Often when we read passages of the Bible, we find we should do something as a result. For example, last week we read about the Golden calf incident and learned that one of our responses could be to recognize our own sinfulness and resolve in the future to live differently, to be more obedient to God and worship Him alone.

 

          Today’s Passage is a little different, it doesn’t tell us to do something instead it tells us to acknowledge something. Now it just so happens that the thing we are called to acknowledge here is uncomfortable for us. Because it disagrees with what most people tend to think. We need to recognize the truth that God’s punishment of sinful people is real, and we will not be able to avoid it. The threat of hell is a real one and it will affect our friends our neighbours, our colleagues, even our families.

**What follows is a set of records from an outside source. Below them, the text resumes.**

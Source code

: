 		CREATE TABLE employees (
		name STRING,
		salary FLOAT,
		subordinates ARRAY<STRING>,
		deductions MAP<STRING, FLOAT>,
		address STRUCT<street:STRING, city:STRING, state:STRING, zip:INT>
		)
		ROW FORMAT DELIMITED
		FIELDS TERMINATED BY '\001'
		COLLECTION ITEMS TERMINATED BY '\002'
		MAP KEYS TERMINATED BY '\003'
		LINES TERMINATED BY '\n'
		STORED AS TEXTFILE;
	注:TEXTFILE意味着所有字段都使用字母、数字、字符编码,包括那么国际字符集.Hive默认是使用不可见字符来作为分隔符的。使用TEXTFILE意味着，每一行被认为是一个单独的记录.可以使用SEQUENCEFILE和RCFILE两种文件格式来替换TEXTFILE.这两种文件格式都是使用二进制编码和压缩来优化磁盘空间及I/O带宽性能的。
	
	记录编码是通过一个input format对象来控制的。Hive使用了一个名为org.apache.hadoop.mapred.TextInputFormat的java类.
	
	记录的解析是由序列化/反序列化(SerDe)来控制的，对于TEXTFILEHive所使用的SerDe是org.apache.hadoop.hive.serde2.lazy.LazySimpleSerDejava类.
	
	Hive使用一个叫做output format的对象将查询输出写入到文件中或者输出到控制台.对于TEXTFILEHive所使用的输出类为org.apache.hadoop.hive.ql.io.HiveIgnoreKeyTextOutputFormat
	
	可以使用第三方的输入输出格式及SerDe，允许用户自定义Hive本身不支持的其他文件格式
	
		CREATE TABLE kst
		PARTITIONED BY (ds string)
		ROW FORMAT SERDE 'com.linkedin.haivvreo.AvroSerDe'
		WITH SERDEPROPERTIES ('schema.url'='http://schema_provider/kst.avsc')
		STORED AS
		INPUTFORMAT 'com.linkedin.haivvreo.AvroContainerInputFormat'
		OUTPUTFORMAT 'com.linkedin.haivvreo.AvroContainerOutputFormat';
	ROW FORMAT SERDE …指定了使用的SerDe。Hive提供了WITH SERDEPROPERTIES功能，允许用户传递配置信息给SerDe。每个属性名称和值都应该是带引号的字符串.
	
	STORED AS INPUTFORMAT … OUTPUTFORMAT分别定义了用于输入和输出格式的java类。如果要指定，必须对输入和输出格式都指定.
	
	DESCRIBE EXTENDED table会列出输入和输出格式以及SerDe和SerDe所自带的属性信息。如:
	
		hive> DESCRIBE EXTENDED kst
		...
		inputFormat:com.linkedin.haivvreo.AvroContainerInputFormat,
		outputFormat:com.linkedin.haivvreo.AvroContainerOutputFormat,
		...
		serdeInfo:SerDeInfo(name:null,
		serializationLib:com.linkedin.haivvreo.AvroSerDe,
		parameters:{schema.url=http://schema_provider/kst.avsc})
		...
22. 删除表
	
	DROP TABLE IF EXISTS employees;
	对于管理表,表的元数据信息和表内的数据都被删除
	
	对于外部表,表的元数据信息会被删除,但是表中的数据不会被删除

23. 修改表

This passage asks us to acknowledge that in our thinking and not to deny it.

 

Let’s Pray: Lord, each time we come to Your Word we are reminded of just how little we do know about you and this is reflected in our daily lives. Father thank you for saving us from an eternity in Hell without You. Thank You for providing the way, through Your Son, Jesus, to you and into Your very presence by Your Son. Lord, we acknowledge that no other name has been given to us whereby we can be saved except the name of Jesus. Holy Spirit empowers us to live the type of life that pleases the Father as You make the Son known to those around us through the Word that is in us.